Florence Nwando Onwusi Didigu experienced the Civil War firsthand as a young lady of 23. She not only survived it, she lived with the memory, and today she has turned that experience to advantage and a fount of knowledge for others.
At 73, Ms Didigu has earned a doctorate from the prestigious Howard University, United States of America – reliving her Civil War experiences!
Her doctoral dissertation (which she hopes to turn into a book) to earn a Ph.D. in Communication, Culture and Media Studies, ‘Igbo Collective Memory of the Nigeria-Biafra War (1967-1970): Reclaiming Forgotten Women’s Voices and Building Peace through a Gendered Lens’, is a reflection of the Igbo women survivors of the war.
And it’s her fourth degree. Age is, indeed, nothing but a number.
Earning the doctorate was by no means a walk in the park for Didigu, though.
She says of the experience: “In my second year at Howard, and very close to my screening test, I lost my mother and my father within months. I had to return to Nigeria each time to perform the demanding burial ceremonies for each. I was completely deflated, both physically and emotionally, but I persevered because my father always wanted me to be a ‘Doctor’.”
She also battled shingles, which paralyzed the right side of her face, and she lost her voice.
“I was unable to speak clearly. This was the greatest tragedy of all, since I was teaching a sophomore research course! The day I started speaking again and was discharged from the hospital was a special life moment,” she recounted.
On the daunting task of earning a doctorate at that age, despite the many pressures, Didigu said: “The day the Nigeria-Biafra War ended, I, like everyone was wallowing in anxiety and fear about what would happen to us as the vanquished. A very optimistic gentleman came over to me and asked: ‘Why are you so sad; can’t you see you have survived this terrible war?’
“I stood up, even though the Nigerian Airforce was on its last bombing raid, and leapt up in the air in mad glee, repeating to myself and others: ‘Yes, I have survived, I am a survivor!’
“This powerful survival instinct in me, which I call daring, and God’s help are what made me overcome all personal challenges during my doctoral programme and get to where I am today!”
In reflecting on the end of the war, Didigu said that she was filled with “anxiety and fear” — until a stranger approached and reminded her that she had plenty to be happy about.
Florence, the eldest of five sisters, once worked as a producer and writer at the Nigerian Television Authority (NTA), as well as a broadcast regulator at the National Broadcasting Commission (NBC).

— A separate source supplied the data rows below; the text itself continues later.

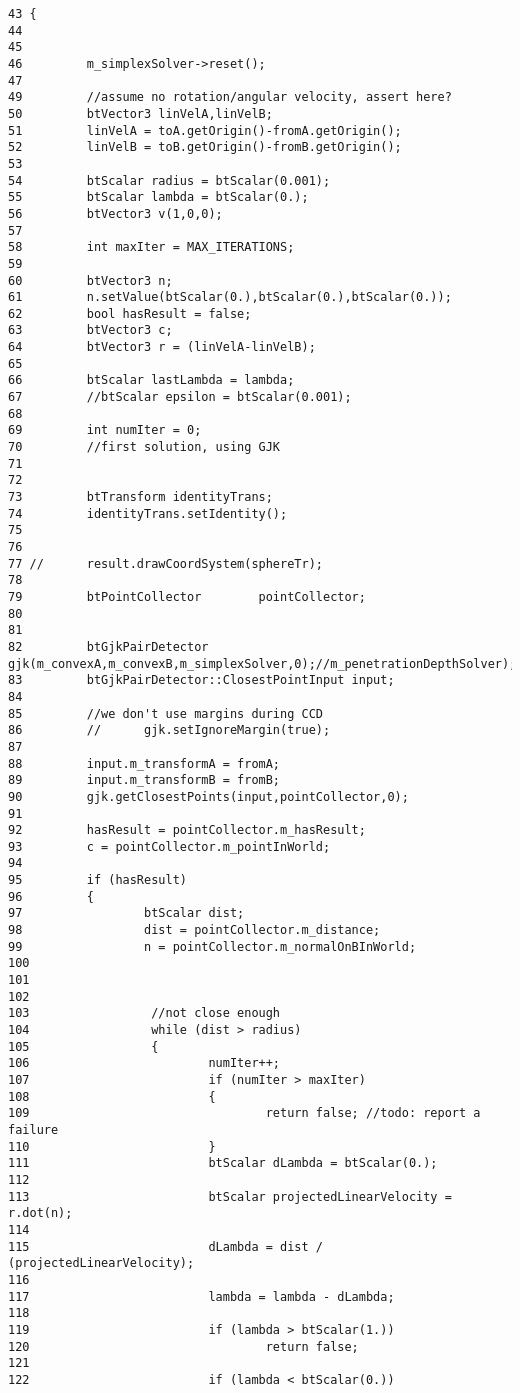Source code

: \begin{Code}\begin{verbatim}43 {
44 
45 
46         m_simplexSolver->reset();
47 
49         //assume no rotation/angular velocity, assert here?
50         btVector3 linVelA,linVelB;
51         linVelA = toA.getOrigin()-fromA.getOrigin();
52         linVelB = toB.getOrigin()-fromB.getOrigin();
53 
54         btScalar radius = btScalar(0.001);
55         btScalar lambda = btScalar(0.);
56         btVector3 v(1,0,0);
57 
58         int maxIter = MAX_ITERATIONS;
59 
60         btVector3 n;
61         n.setValue(btScalar(0.),btScalar(0.),btScalar(0.));
62         bool hasResult = false;
63         btVector3 c;
64         btVector3 r = (linVelA-linVelB);
65 
66         btScalar lastLambda = lambda;
67         //btScalar epsilon = btScalar(0.001);
68 
69         int numIter = 0;
70         //first solution, using GJK
71 
72 
73         btTransform identityTrans;
74         identityTrans.setIdentity();
75 
76 
77 //      result.drawCoordSystem(sphereTr);
78 
79         btPointCollector        pointCollector;
80 
81                 
82         btGjkPairDetector gjk(m_convexA,m_convexB,m_simplexSolver,0);//m_penetrationDepthSolver);               
83         btGjkPairDetector::ClosestPointInput input;
84 
85         //we don't use margins during CCD
86         //      gjk.setIgnoreMargin(true);
87 
88         input.m_transformA = fromA;
89         input.m_transformB = fromB;
90         gjk.getClosestPoints(input,pointCollector,0);
91 
92         hasResult = pointCollector.m_hasResult;
93         c = pointCollector.m_pointInWorld;
94 
95         if (hasResult)
96         {
97                 btScalar dist;
98                 dist = pointCollector.m_distance;
99                 n = pointCollector.m_normalOnBInWorld;
100 
101         
102 
103                 //not close enough
104                 while (dist > radius)
105                 {
106                         numIter++;
107                         if (numIter > maxIter)
108                         {
109                                 return false; //todo: report a failure
110                         }
111                         btScalar dLambda = btScalar(0.);
112 
113                         btScalar projectedLinearVelocity = r.dot(n);
114                         
115                         dLambda = dist / (projectedLinearVelocity);
116 
117                         lambda = lambda - dLambda;
118 
119                         if (lambda > btScalar(1.))
120                                 return false;
121 
122                         if (lambda < btScalar(0.))

\end{verbatim}
\end{Code}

She plans to become a book author, continue research and scholarly writings, as well as mentor students to inspire and educate “the future generation that will move this discipline forward and tackle the communications-oriented challenges of the future.”

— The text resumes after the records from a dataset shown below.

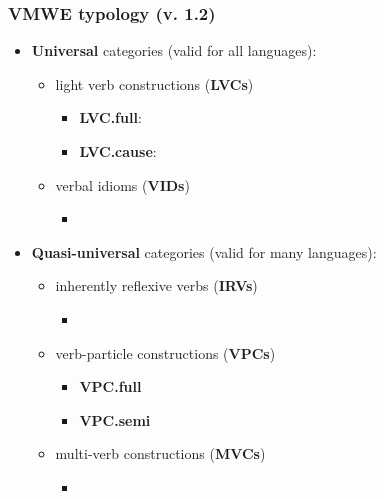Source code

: \documentclass[xcolor=dvipsnames]{beamer}
\begin{document}
\begin{frame}
\begin{frame}
  \vspace*{-5pt}
  \frametitle{VMWE typology (v. 1.2)}

\begin{scriptsize}
\begin{block}{}
\begin{itemize}
\item \textbf{Universal} categories (valid for all languages):
   \begin{itemize}
   \item light verb constructions (\textbf{LVCs})
	\begin{itemize}
	\item \textbf{LVC.full}:  
	\item \textbf{LVC.cause}:  
	\end{itemize}
   \item verbal idioms (\textbf{VIDs})
	\begin{itemize}
	\item[]  
	\end{itemize}
   \end{itemize}
\item \textbf{Quasi-universal} categories (valid for many languages):
   \begin{itemize}
   \item inherently reflexive verbs (\textbf{IRVs})
	\begin{itemize}
	\item[]  
	\end{itemize}
   \item verb-particle constructions (\textbf{VPCs})
	\begin{itemize}
	\item \textbf{VPC.full}  
	\item \textbf{VPC.semi}  
	\end{itemize}
   \item multi-verb constructions (\textbf{MVCs})
	\begin{itemize}
	\item[]  
	\end{itemize}
   \end{itemize}

\end{itemize}
\end{block}
\end{scriptsize}
\end{frame}
\end{frame}
\end{document}

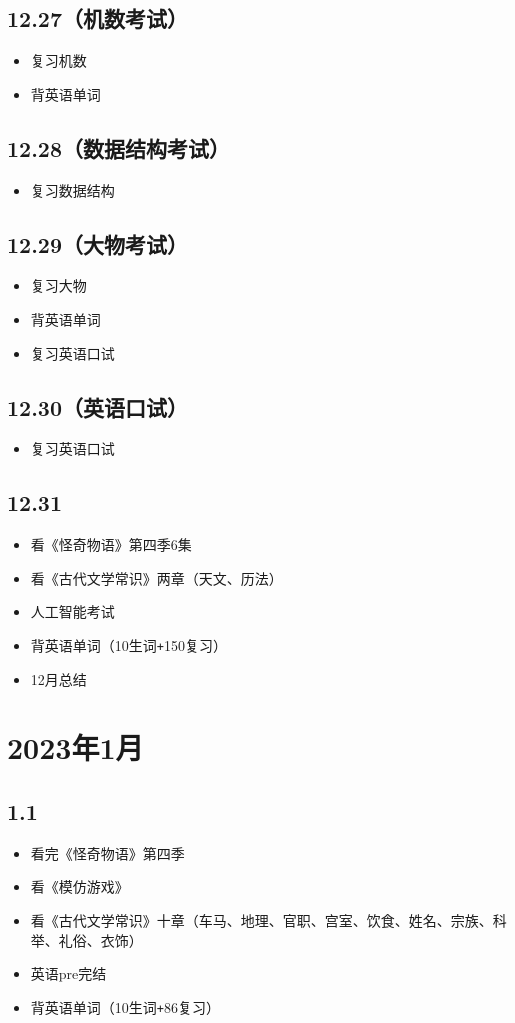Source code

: \documentclass[UTF8]{ctexart}
\begin{document}
\subsection*{12.27（机数考试）}
\begin{itemize}
    \item 复习机数
    \item 背英语单词
\end{itemize}
\subsection*{12.28（数据结构考试）}
\begin{itemize}
    \item 复习数据结构
\end{itemize}
\subsection*{12.29（大物考试）}
\begin{itemize}
    \item 复习大物
    \item 背英语单词
    \item 复习英语口试
\end{itemize}
\subsection*{12.30（英语口试）}
\begin{itemize}
    \item 复习英语口试
\end{itemize}
\subsection*{12.31}
\begin{itemize}
    \item 看《怪奇物语》第四季6集
    \item 看《古代文学常识》两章（天文、历法）
    \item 人工智能考试
    \item 背英语单词（10生词\verb|+|150复习）
    \item 12月总结
\end{itemize}
\section*{2023年1月}
\subsection*{1.1}
\begin{itemize}
    \item 看完《怪奇物语》第四季
    \item 看《模仿游戏》
    \item 看《古代文学常识》十章（车马、地理、官职、宫室、饮食、姓名、宗族、科举、礼俗、衣饰）
    \item 英语pre完结
    \item 背英语单词（10生词\verb|+|86复习）
\end{itemize}
\end{document}
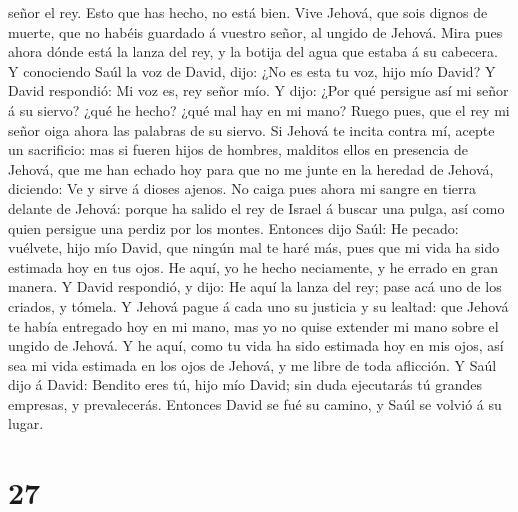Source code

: señor el rey.  Esto que has hecho, no está bien. Vive
Jehová, que sois dignos de muerte, que no habéis guardado á vuestro
señor, al ungido de Jehová. Mira pues ahora dónde está la lanza del rey,
y la botija del agua que estaba á su cabecera.  Y
conociendo Saúl la voz de David, dijo: ¿No es esta tu voz, hijo mío
David? Y David respondió: Mi voz es, rey señor mío.  Y
dijo: ¿Por qué persigue así mi señor á su siervo? ¿qué he hecho? ¿qué
mal hay en mi mano?  Ruego pues, que el rey mi señor oiga
ahora las palabras de su siervo. Si Jehová te incita contra mí, acepte
un sacrificio: mas si fueren hijos de hombres, malditos ellos en
presencia de Jehová, que me han echado hoy para que no me junte en la
heredad de Jehová, diciendo: Ve y sirve á dioses ajenos. 
No caiga pues ahora mi sangre en tierra delante de Jehová: porque ha
salido el rey de Israel á buscar una pulga, así como quien persigue una
perdiz por los montes.  Entonces dijo Saúl: He pecado:
vuélvete, hijo mío David, que ningún mal te haré más, pues que mi vida
ha sido estimada hoy en tus ojos. He aquí, yo he hecho neciamente, y he
errado en gran manera.  Y David respondió, y dijo: He
aquí la lanza del rey; pase acá uno de los criados, y tómela.
 Y Jehová pague á cada uno su justicia y su lealtad: que
Jehová te había entregado hoy en mi mano, mas yo no quise extender mi
mano sobre el ungido de Jehová.  Y he aquí, como tu vida
ha sido estimada hoy en mis ojos, así sea mi vida estimada en los ojos
de Jehová, y me libre de toda aflicción.  Y Saúl dijo á
David: Bendito eres tú, hijo mío David; sin duda ejecutarás tú grandes
empresas, y prevalecerás. Entonces David se fué su camino, y Saúl se
volvió á su lugar.

\hypertarget{section-26}{%
\section{27}\label{section-26}}

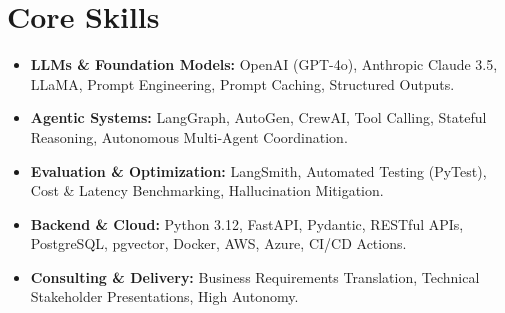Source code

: \documentclass[a4paper,10pt]{article}
\begin{document}
\section{Core Skills}
\begin{itemize}
  \item \textbf{LLMs \& Foundation Models:} OpenAI (GPT-4o), Anthropic Claude 3.5, LLaMA, Prompt Engineering, Prompt Caching, Structured Outputs.
  \item \textbf{Agentic Systems:} LangGraph, AutoGen, CrewAI, Tool Calling, Stateful Reasoning, Autonomous Multi-Agent Coordination.
  \item \textbf{Evaluation \& Optimization:} LangSmith, Automated Testing (PyTest), Cost \& Latency Benchmarking, Hallucination Mitigation.
  \item \textbf{Backend \& Cloud:} Python 3.12, FastAPI, Pydantic, RESTful APIs, PostgreSQL, pgvector, Docker, AWS, Azure, CI/CD Actions.
  \item \textbf{Consulting \& Delivery:} Business Requirements Translation, Technical Stakeholder Presentations, High Autonomy.
\end{itemize}
\end{document}
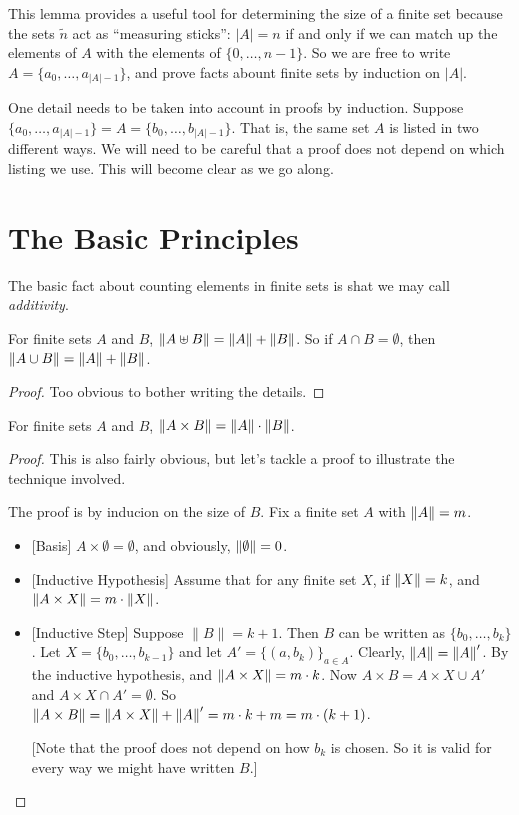 This lemma provides a useful tool for determining the size of a finite set because the sets $\tilde n$ act as ``measuring sticks'': $|A| = n$ if and only if we can match up the elements of $A$ with the elements of $\{0,\dotsc, n-1\}$. So we are free to write $A = \{a_0,\dotsc,a_{|A|-1}\}$, and prove facts abount finite sets by induction on $|A|$.

One detail needs to be taken into account in proofs by induction. 
Suppose $\{a_0,\dotsc,a_{|A|-1}\} = A = \{b_0,\dotsc,b_{|A|-1}\}$. That is, the same set $A$ is listed in two different ways. We will need to be careful that a proof does not depend on which listing we use. This will become clear as we go along.


\section{The Basic Principles}

The basic fact about counting elements in finite sets is shat we may call \emph{additivity}.

\begin{lemma}
	For finite sets $A$ and $B$, ${\lVert A\uplus B\rVert} = {\lVert A\rVert} + {\lVert B\rVert}$. So if $A\cap B=\emptyset$, then ${\lVert A\cup B\rVert} = {\lVert A\rVert} + {\lVert B\rVert}$.
	
	\begin{proof}
		Too obvious to bother writing the details.
	\end{proof}
\end{lemma}

\begin{lemma}
	For finite sets $A$ and $B$, ${\lVert A\times B\rVert}={\lVert A\rVert} \cdot{\lVert B\rVert}$.
	
	\begin{proof}
		This is also fairly obvious, but let's tackle a proof to illustrate the technique involved. 
		
		The proof is by inducion on the size of $B$. Fix a finite set $A$ with ${\lVert A\rVert}=m$. 
		\begin{itemize}
			\item{}[Basis] $A\times \emptyset = \emptyset$, and obviously, ${\lVert \emptyset\rVert} = 0$.
			\item{}[Inductive Hypothesis] Assume that for any finite set $X$, if ${\lVert X\rVert} = k$, and ${\lVert A\times X\rVert} = m \cdot {\lVert X\rVert}$.
			\item{}[Inductive Step] Suppose $\lVert B\rVert = k+1$. 
			Then $B$ can be written as $\{b_0,\dotsc,b_k\}$.
			Let $X = \{b_0,\ldots, b_{k-1}\}$ and let $A' = \{(a,b_k)\}_{a\in A}$. Clearly, ${\lVert A\rVert} = {\lVert A\rVert}'$.
			By the inductive hypothesis, and ${\lVert A\times X\rVert} = m\cdot k$.  
			Now $A\times B = A\times X \cup A'$ 
			and $A\times X\cap A' = \emptyset$.
			So ${\lVert A\times B\rVert} = {\lVert A\times X\rVert} + {\lVert A\rVert}' = m\cdot k + m = m\cdot(k+1)$.
			
			[Note that the proof does not depend on how $b_k$ is chosen. So it is valid for every way we might have written $B$.]
		\end{itemize}
	\end{proof}
\end{lemma}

Didigu’s advisor and chair of the Communication, Culture and Media Studies doctoral programme, Carolyn Byerly, says “she embodies endurance and intellectual determination.”
Dr Byerly said of her: “I admire the way she delved inside the most painful period of her life to find the focus of her research on women, war and peace. While a personally-driven project, she maintained the highest level of integrity and never made the research outcome about herself.
“Florence received the Sasakawa Peace Foundation Fellowship in her last year to conduct interviews with 10 female survivors of that war, and she used feminist standpoint theory to interpret their stories. It is a beautifully researched, theorized and written dissertation that demonstrates exceptional Howard scholarship.”